▶ Exercise prompt
Copy exactly, and only, the lines from the one containing "halts on $w$" through the last line of the records below.

▶ Task data
Content starts

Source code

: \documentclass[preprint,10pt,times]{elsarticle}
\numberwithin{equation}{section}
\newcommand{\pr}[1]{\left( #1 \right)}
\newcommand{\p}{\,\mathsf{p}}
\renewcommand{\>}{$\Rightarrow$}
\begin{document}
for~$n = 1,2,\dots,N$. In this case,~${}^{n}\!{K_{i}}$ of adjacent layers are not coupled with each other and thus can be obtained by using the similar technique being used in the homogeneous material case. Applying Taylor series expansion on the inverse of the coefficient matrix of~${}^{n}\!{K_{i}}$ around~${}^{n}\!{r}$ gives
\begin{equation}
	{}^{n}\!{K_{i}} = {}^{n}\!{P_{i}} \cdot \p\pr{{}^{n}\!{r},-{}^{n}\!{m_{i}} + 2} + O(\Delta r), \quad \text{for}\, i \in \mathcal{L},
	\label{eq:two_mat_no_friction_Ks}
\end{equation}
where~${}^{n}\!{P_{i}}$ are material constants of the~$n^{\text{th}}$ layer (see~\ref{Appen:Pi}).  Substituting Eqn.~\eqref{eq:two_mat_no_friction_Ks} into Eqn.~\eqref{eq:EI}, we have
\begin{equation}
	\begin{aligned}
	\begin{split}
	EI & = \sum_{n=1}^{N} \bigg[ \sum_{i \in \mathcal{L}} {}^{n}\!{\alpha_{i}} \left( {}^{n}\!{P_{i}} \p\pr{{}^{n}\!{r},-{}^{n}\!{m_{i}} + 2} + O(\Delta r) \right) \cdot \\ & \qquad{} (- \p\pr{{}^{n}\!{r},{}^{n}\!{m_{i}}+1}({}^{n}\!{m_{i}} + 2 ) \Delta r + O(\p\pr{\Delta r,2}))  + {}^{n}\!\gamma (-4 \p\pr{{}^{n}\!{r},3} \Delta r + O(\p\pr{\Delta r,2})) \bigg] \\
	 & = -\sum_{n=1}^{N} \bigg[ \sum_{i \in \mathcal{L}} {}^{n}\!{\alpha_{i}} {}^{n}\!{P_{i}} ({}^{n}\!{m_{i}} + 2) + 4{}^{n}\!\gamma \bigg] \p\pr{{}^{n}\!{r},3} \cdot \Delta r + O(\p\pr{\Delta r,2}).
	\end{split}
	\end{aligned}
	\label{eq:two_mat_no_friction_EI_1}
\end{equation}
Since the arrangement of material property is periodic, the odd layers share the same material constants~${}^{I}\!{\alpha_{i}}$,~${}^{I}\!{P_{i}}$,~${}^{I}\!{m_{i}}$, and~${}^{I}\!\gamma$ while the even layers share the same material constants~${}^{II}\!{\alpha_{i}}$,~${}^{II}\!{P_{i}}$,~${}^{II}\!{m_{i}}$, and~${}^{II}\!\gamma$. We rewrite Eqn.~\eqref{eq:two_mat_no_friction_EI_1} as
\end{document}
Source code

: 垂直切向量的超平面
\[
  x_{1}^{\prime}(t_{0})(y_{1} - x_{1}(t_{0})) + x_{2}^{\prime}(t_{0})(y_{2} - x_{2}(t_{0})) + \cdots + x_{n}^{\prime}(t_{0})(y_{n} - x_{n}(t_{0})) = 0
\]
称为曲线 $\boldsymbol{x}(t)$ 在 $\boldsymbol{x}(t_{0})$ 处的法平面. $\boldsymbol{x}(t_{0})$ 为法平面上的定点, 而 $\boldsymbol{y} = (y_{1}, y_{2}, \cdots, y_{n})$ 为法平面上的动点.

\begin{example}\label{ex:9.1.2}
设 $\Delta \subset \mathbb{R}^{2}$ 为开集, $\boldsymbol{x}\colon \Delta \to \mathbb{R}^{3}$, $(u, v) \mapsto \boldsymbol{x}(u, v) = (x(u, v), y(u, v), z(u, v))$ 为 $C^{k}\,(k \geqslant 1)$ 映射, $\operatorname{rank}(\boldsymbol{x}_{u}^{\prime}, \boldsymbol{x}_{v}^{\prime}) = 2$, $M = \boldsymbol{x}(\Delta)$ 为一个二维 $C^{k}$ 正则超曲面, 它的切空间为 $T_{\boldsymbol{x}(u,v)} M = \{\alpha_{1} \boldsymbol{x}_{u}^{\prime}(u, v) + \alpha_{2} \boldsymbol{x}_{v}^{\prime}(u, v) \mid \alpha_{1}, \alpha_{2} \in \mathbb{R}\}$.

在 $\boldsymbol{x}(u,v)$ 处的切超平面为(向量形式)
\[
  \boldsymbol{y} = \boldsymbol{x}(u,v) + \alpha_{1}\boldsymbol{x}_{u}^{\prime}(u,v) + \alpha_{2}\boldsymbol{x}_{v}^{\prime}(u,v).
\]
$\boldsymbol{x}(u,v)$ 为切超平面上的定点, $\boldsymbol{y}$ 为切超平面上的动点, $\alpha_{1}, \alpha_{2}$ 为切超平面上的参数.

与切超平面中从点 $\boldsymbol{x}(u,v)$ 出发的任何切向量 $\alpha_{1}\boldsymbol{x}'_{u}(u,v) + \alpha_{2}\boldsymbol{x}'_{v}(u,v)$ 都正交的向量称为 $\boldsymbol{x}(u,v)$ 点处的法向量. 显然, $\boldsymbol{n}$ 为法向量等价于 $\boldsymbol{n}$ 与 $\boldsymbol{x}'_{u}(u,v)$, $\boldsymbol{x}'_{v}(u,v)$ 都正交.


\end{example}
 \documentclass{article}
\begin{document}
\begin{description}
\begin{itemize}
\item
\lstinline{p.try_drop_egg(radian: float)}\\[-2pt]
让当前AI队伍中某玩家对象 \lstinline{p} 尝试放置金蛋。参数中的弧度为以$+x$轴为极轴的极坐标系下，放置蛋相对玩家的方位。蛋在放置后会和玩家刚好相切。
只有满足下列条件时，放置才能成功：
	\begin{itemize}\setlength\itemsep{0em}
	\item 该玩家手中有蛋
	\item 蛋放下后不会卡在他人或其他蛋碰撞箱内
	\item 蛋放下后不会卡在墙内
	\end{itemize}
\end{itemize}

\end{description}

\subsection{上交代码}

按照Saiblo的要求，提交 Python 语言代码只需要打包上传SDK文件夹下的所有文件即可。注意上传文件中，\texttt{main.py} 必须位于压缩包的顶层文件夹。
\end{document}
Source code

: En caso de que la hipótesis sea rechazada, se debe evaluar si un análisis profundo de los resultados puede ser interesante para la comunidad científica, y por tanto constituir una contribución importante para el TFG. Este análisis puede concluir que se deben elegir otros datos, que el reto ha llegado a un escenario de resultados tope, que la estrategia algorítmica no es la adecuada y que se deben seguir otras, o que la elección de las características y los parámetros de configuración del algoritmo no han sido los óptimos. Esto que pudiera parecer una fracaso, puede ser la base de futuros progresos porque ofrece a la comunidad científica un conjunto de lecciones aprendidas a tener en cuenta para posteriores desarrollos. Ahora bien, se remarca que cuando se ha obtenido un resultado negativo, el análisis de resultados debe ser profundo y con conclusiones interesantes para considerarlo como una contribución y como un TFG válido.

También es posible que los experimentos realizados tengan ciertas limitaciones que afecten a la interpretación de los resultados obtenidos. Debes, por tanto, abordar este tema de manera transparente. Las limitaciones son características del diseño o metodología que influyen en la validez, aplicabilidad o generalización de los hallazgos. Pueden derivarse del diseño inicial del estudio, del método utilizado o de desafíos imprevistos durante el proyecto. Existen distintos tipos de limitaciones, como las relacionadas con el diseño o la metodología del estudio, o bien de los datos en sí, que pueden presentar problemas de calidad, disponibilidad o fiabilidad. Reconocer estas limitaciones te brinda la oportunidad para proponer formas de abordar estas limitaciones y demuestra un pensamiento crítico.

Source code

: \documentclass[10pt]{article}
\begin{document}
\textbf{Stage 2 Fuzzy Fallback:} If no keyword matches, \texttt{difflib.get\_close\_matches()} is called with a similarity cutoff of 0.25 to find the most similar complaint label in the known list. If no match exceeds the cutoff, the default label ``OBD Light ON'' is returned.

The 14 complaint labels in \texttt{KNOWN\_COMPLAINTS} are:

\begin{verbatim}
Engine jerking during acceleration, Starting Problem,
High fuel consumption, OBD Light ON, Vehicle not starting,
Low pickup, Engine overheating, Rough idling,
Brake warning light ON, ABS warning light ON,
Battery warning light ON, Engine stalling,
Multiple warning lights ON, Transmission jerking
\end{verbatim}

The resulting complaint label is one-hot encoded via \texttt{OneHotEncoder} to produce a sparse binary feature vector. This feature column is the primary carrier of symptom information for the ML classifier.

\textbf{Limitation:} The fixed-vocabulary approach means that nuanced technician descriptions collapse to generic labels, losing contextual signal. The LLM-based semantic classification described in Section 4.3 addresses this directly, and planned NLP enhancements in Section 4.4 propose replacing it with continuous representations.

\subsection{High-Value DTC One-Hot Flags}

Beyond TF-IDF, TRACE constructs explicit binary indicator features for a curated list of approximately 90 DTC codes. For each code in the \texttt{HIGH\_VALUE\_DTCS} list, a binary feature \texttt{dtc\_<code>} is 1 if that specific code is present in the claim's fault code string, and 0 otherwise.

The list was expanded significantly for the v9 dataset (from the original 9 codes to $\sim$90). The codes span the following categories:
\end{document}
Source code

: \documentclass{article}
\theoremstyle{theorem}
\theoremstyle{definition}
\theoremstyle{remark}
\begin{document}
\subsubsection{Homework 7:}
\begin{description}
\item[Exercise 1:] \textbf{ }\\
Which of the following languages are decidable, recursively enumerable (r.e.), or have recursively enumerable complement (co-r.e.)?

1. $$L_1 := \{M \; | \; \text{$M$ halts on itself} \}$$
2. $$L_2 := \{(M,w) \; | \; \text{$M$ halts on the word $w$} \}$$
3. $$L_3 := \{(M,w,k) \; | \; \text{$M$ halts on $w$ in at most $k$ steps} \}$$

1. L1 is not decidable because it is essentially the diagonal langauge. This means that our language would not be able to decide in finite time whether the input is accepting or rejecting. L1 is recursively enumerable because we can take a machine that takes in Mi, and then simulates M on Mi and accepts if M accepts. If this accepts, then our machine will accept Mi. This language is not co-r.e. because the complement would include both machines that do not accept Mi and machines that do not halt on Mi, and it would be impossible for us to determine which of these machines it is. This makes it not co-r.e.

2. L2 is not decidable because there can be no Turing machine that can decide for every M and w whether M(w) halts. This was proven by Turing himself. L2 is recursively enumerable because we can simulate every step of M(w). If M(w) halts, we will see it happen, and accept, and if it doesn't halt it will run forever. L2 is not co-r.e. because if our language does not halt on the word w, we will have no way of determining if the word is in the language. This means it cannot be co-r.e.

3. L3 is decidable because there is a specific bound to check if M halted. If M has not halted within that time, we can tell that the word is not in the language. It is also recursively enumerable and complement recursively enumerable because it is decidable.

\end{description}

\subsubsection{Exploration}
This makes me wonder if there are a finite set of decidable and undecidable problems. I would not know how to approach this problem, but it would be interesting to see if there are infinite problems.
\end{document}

Content ends

▶ Exercise response
3. $$L_3 := \{(M,w,k) \; | \; \text{$M$ halts on $w$ in at most $k$ steps} \}$$

1. L1 is not decidable because it is essentially the diagonal langauge. This means that our language would not be able to decide in finite time whether the input is accepting or rejecting. L1 is recursively enumerable because we can take a machine that takes in Mi, and then simulates M on Mi and accepts if M accepts. If this accepts, then our machine will accept Mi. This language is not co-r.e. because the complement would include both machines that do not accept Mi and machines that do not halt on Mi, and it would be impossible for us to determine which of these machines it is. This makes it not co-r.e.

2. L2 is not decidable because there can be no Turing machine that can decide for every M and w whether M(w) halts. This was proven by Turing himself. L2 is recursively enumerable because we can simulate every step of M(w). If M(w) halts, we will see it happen, and accept, and if it doesn't halt it will run forever. L2 is not co-r.e. because if our language does not halt on the word w, we will have no way of determining if the word is in the language. This means it cannot be co-r.e.

3. L3 is decidable because there is a specific bound to check if M halted. If M has not halted within that time, we can tell that the word is not in the language. It is also recursively enumerable and complement recursively enumerable because it is decidable.

\end{description}

\subsubsection{Exploration}
This makes me wonder if there are a finite set of decidable and undecidable problems. I would not know how to approach this problem, but it would be interesting to see if there are infinite problems.
\end{document}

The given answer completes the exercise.